しかし、放生川は「殺生禁断」、生き物を捕ってはならないところ。それでも母を見殺しにはできないと、子は放生川に入り、大きな緋鯉を捕らえ、その生き血を母に飲ませたのだった。
すると、母は見る見る元気になった。殺生禁断の法を破った子は、その罪を償おうと、役人に名乗り出た。しかし、その健気さに役人は心を打たれ、罰することはなかったという。その後、長患いしたときに、生きた鯉の代わりに紙で作った真鯉と緋鯉を枕の下に敷くと、病いが治るという言い伝えが残った。
そして、いつしか、「床ずれが治る」といわれるようになり、「紙鯉」は石清水八幡宮参拝のお土産になったという。

飛行神社と二宮忠八

飛行神社は、大正4年(1915)、航空界のパイオニア、二宮忠八が八幡市八幡土井の自宅邸内に創建したのが起こりである。

忠八は、慶應2年(1866)6月、愛媛県八幡浜に誕生。
独学で作った凧は、独創的かつ奇抜で「忠八凧」と呼ばれた。
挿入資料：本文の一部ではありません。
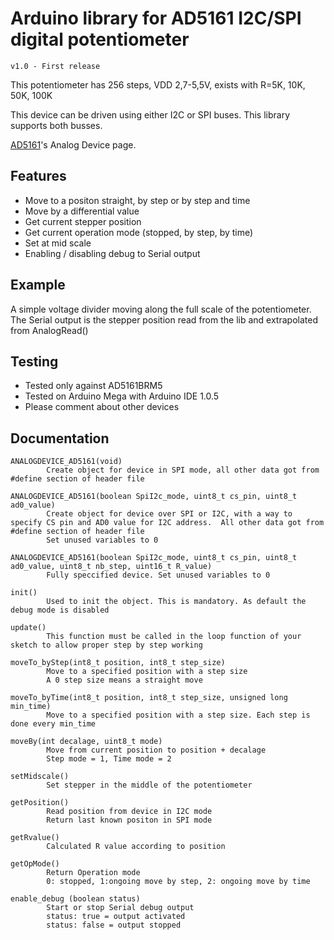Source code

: Arduino library for AD5161 I2C/SPI digital potentiometer
==============

	v1.0 - First release

This potentiometer has 256 steps, VDD 2,7-5,5V, exists with R=5K, 10K, 50K, 100K

This device can be driven using either I2C or SPI buses. This library supports both busses.


[AD5161](http://www.analog.com/static/imported-files/data_sheets/AD5161.pdf)'s Analog Device page.

## Features ##
- Move to a positon straight, by step or by step and time
- Move by a differential value
- Get current stepper position
- Get current operation mode (stopped, by step, by time)
- Set at mid scale
- Enabling / disabling debug to Serial output

## Example ##
A simple voltage divider moving along the full scale of the potentiometer. The Serial output is the stepper position read from the lib and extrapolated from AnalogRead()


## Testing ##
- Tested only against AD5161BRM5
- Tested on Arduino Mega with Arduino IDE 1.0.5
- Please comment about other devices

## Documentation ##

	ANALOGDEVICE_AD5161(void)
			Create object for device in SPI mode, all other data got from #define section of header file

	ANALOGDEVICE_AD5161(boolean SpiI2c_mode, uint8_t cs_pin, uint8_t ad0_value)
			Create object for device over SPI or I2C, with a way to specify CS pin and AD0 value for I2C address.  All other data got from #define section of header file
			Set unused variables to 0

	ANALOGDEVICE_AD5161(boolean SpiI2c_mode, uint8_t cs_pin, uint8_t ad0_value, uint8_t nb_step, uint16_t R_value)
			Fully speccified device. Set unused variables to 0
	
	init()
			Used to init the object. This is mandatory. As default the debug mode is disabled
	
	update()
			This function must be called in the loop function of your sketch to allow proper step by step working
	
	moveTo_byStep(int8_t position, int8_t step_size)
			Move to a specified position with a step size
			A 0 step size means a straight move
	
	moveTo_byTime(int8_t position, int8_t step_size, unsigned long min_time)
			Move to a specified position with a step size. Each step is done every min_time
			
	moveBy(int decalage, uint8_t mode)
			Move from current position to position + decalage
			Step mode = 1, Time mode = 2
	
	setMidscale()
			Set stepper in the middle of the potentiometer
	
	getPosition()
			Read position from device in I2C mode
			Return last known positon in SPI mode
	
	getRvalue()
			Calculated R value according to position
	
	getOpMode()
			Return Operation mode
			0: stopped, 1:ongoing move by step, 2: ongoing move by time
	
	enable_debug (boolean status)
			Start or stop Serial debug output
			status: true = output activated
			status: false = output stopped

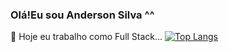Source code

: ### Olá!Eu sou Anderson Silva ^^
 🔭 Hoje eu trabalho como Full Stack...
[![Top Langs](https://github-readme-stats.vercel.app/api/top-langs/?username=anuraghazra)](https://github.com/AnderSpidy/github-readme-stats)
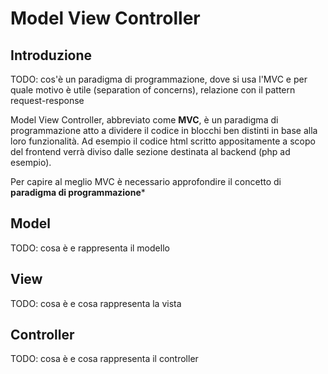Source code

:# Model View Controller

## Introduzione

TODO: cos'è un paradigma di programmazione, dove si usa l'MVC e per quale motivo è utile (separation of concerns), relazione con il pattern request-response

Model View Controller, abbreviato come **MVC**, è un paradigma di programmazione atto a dividere il codice in blocchi
ben distinti in base alla loro funzionalità. Ad esempio il codice html scritto appositamente a scopo del frontend verrà diviso dalle sezione destinata al backend (php ad esempio). 

Per capire al meglio MVC è necessario approfondire il concetto di **paradigma di programmazione***

## Model

TODO: cosa è e rappresenta il modello

## View

TODO: cosa è e cosa rappresenta la vista

## Controller

TODO: cosa è e cosa rappresenta il controller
明治20年(1887)12月、丸亀歩兵連隊に入隊。四国山岳地帯で演習中、鳥が残飯を求め滑空する姿に興味を示し、空を飛ぶ機械の発明に大きなヒントとなった。

以後、研究を重ねて明治24年(1891)4月29日、日本人初のゴム動力による「カラス型飛行器」の飛行に成功。
次に人の乗れる「玉虫型飛行器」を考案に着手。明治26年(1893)に設計を完了し、軍で研究開発してもらおうと願い出たが却下され、独力完成を決意。
資金を貯え、自力で飛行機開発の条件が整った明治33年(1900)、京都府八幡町に土地を求め、開発に努力していたところ、明治36年(1903)12月17日、ライト兄弟が飛行機を完成させ、飛行に成功したとの報を聞くことになった。
忠八は無念の涙を流し、「飛行機を作ったとしても真似という評価しか受けない」と製作を断念したという。

- spot -飛行神社

天下の豪商、淀屋の5代目辰五郎は、宝永2年(1705)5月16日に闕所(けっしょ=江戸時代の刑罰のひとつ。家財の没収)となり、辰五郎は宝永6年(1709)に江戸に潜行。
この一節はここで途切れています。